Needed from the data below: every line from the one with "En esta configuración" up to and including the one with "- La configuración", repeated exactly and with nothing else.

─── DATA

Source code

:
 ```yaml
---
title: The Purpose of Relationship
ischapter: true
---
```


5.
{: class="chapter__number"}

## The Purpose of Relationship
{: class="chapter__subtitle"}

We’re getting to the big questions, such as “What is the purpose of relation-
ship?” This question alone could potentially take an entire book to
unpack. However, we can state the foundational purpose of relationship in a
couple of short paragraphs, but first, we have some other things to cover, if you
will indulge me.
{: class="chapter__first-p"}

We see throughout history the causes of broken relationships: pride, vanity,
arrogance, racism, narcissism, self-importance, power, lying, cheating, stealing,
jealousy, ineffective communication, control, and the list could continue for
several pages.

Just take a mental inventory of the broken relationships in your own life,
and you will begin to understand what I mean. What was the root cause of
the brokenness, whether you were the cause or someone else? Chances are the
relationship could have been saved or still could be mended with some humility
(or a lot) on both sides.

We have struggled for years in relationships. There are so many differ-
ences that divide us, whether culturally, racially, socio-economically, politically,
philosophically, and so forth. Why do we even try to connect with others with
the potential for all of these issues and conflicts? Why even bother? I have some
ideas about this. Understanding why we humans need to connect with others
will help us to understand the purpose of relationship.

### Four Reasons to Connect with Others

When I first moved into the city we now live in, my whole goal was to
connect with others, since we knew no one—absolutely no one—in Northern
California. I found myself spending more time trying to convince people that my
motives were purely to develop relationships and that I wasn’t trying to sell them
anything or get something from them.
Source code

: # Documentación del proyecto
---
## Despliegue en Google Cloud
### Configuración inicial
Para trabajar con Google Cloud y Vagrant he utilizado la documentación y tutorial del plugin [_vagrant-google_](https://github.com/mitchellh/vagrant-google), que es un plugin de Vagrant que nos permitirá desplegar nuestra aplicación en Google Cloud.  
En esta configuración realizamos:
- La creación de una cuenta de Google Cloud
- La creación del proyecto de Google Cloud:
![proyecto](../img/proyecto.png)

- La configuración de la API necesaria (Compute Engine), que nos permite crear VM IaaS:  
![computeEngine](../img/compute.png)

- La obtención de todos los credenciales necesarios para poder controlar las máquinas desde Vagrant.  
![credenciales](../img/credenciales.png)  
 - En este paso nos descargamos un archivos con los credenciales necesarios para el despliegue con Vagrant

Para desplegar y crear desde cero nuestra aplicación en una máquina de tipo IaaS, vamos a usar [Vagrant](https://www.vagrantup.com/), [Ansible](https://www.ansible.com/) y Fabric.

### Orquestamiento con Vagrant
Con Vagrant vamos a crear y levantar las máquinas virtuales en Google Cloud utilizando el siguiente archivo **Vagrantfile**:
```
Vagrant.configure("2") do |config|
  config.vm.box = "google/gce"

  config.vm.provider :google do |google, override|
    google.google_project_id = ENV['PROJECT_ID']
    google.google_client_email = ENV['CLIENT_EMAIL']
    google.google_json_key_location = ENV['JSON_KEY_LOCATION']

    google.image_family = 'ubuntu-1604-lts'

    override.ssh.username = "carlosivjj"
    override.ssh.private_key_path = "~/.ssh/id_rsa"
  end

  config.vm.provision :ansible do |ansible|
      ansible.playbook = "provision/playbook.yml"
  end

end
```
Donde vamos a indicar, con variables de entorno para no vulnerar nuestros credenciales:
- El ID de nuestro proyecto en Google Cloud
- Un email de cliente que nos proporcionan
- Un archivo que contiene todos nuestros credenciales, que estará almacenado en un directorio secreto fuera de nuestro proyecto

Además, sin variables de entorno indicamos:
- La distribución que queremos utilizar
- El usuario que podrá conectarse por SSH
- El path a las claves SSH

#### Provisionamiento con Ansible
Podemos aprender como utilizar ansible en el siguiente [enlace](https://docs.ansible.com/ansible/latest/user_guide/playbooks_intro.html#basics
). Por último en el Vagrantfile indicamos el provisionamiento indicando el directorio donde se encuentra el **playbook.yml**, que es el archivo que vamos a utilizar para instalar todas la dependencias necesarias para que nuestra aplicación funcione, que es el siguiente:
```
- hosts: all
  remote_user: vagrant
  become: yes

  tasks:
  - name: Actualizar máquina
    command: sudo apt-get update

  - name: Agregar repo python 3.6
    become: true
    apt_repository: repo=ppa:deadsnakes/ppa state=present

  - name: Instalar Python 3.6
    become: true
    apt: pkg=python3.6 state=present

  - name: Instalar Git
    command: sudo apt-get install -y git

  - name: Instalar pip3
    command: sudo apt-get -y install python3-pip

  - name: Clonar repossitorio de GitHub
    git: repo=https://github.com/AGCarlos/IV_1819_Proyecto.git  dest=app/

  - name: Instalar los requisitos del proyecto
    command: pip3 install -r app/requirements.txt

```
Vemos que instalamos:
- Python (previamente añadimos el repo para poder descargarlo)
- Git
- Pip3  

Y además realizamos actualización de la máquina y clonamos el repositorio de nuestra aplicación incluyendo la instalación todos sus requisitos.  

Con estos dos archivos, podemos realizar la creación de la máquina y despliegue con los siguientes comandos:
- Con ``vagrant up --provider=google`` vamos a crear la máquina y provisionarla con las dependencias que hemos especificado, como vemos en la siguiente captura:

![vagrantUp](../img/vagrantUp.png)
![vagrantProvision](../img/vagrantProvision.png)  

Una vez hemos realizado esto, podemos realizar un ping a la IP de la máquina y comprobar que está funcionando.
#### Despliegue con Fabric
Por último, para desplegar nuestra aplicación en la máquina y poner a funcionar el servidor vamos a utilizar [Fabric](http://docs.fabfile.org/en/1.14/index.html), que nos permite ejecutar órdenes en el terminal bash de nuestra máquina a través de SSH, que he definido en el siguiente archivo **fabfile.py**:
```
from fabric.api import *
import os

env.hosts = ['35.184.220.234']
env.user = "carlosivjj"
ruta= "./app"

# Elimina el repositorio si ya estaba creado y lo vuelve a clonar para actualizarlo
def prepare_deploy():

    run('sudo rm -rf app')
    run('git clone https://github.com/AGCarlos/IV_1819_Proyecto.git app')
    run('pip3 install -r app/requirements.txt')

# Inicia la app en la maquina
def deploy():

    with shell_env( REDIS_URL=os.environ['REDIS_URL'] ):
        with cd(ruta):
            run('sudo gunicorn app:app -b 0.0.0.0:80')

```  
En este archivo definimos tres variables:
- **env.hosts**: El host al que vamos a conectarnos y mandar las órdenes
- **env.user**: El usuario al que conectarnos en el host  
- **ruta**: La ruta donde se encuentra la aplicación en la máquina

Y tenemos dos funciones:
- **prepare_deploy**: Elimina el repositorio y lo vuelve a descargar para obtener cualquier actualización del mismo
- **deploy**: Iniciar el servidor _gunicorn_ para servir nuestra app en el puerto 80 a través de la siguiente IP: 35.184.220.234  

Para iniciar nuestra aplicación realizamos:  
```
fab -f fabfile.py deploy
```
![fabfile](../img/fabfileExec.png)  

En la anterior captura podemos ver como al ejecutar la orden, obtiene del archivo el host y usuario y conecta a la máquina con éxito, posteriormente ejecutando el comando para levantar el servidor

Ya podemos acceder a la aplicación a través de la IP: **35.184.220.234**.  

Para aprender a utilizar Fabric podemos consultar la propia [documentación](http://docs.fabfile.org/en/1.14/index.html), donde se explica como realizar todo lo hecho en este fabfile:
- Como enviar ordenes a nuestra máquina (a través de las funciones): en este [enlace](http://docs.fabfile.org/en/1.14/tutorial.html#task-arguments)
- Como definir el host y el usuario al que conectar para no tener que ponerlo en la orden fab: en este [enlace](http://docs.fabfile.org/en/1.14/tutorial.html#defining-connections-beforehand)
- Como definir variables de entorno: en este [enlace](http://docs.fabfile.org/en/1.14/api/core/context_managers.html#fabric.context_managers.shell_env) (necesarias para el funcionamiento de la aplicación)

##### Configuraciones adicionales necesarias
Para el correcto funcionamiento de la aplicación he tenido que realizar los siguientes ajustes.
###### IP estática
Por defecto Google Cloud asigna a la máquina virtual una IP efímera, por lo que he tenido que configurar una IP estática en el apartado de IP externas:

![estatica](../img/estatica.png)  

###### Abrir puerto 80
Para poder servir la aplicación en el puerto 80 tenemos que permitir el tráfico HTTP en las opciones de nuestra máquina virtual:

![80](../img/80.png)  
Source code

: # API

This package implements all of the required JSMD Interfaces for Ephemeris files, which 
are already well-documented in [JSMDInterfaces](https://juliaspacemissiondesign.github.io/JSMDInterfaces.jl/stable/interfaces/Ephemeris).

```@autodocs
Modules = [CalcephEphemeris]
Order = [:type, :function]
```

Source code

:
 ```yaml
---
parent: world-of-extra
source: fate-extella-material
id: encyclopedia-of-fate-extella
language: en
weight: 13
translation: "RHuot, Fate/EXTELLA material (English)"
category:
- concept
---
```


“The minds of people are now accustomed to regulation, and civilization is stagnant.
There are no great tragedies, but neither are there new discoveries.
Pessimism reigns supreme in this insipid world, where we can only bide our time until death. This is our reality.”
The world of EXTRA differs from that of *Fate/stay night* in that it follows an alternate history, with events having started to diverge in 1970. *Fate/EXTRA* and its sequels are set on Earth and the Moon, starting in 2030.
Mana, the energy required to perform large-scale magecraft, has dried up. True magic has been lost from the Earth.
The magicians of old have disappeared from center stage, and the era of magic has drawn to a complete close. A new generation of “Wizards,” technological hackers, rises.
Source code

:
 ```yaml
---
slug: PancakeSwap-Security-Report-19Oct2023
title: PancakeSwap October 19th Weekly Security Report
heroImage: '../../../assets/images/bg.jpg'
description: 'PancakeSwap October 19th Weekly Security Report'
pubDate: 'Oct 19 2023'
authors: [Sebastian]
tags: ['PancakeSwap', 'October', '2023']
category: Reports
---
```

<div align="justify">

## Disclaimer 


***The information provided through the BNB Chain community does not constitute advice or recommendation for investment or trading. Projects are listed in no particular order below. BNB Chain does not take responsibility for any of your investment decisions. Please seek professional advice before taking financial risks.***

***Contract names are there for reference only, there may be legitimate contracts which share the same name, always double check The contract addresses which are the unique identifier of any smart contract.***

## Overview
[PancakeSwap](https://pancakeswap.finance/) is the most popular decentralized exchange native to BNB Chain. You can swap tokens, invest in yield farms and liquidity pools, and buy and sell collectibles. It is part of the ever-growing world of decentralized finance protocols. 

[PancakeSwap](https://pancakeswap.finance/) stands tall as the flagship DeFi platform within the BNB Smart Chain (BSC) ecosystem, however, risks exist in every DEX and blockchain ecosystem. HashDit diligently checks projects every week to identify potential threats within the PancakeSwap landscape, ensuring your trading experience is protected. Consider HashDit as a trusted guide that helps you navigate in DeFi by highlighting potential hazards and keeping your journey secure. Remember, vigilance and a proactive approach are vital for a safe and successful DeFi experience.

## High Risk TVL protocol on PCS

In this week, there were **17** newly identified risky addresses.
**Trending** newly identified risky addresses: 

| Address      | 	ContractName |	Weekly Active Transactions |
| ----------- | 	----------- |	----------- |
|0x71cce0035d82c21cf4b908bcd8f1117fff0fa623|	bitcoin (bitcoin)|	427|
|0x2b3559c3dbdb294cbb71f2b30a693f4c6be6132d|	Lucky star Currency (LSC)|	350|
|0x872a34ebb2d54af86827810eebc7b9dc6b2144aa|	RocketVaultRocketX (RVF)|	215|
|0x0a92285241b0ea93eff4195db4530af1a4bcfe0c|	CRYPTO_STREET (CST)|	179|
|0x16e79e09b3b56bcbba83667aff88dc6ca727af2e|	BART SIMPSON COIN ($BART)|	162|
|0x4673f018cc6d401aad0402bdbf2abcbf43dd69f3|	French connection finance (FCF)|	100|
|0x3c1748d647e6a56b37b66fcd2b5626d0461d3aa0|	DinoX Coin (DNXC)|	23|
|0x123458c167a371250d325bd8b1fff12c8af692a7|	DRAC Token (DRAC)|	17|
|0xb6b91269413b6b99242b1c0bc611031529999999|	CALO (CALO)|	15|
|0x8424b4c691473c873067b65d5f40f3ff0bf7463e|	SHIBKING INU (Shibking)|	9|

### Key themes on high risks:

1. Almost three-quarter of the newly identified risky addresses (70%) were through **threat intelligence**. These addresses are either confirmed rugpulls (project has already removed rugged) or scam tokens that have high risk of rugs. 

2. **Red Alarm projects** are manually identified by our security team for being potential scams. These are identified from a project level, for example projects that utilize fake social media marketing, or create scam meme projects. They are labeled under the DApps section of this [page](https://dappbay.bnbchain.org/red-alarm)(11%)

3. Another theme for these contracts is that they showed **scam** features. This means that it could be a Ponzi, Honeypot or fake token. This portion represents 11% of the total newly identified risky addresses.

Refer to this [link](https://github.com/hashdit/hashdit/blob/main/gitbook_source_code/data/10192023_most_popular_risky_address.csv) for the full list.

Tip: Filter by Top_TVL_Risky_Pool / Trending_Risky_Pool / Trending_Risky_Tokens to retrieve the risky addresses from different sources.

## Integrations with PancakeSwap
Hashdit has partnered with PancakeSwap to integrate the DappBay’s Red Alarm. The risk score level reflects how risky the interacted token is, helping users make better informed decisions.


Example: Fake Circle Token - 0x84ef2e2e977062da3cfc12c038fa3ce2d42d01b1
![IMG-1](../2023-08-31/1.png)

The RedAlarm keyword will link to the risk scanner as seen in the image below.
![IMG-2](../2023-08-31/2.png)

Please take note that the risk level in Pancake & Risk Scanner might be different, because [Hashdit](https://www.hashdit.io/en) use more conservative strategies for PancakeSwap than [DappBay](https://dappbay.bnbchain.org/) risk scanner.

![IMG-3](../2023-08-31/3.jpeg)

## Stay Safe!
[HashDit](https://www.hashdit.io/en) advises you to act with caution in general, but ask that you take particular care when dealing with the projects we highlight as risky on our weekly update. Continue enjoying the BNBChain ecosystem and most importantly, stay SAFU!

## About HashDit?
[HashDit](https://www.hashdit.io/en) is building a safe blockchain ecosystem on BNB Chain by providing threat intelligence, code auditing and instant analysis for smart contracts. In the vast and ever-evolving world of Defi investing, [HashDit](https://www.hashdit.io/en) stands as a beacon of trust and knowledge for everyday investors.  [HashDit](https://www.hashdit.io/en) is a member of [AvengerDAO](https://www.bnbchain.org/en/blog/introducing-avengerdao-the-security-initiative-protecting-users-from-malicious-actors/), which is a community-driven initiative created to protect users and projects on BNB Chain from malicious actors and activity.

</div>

──────

- ANSWER TO THIS EXERCISE
En esta configuración realizamos:
- La creación de una cuenta de Google Cloud
- La creación del proyecto de Google Cloud:
![proyecto](../img/proyecto.png)

- La configuración de la API necesaria (Compute Engine), que nos permite crear VM IaaS:  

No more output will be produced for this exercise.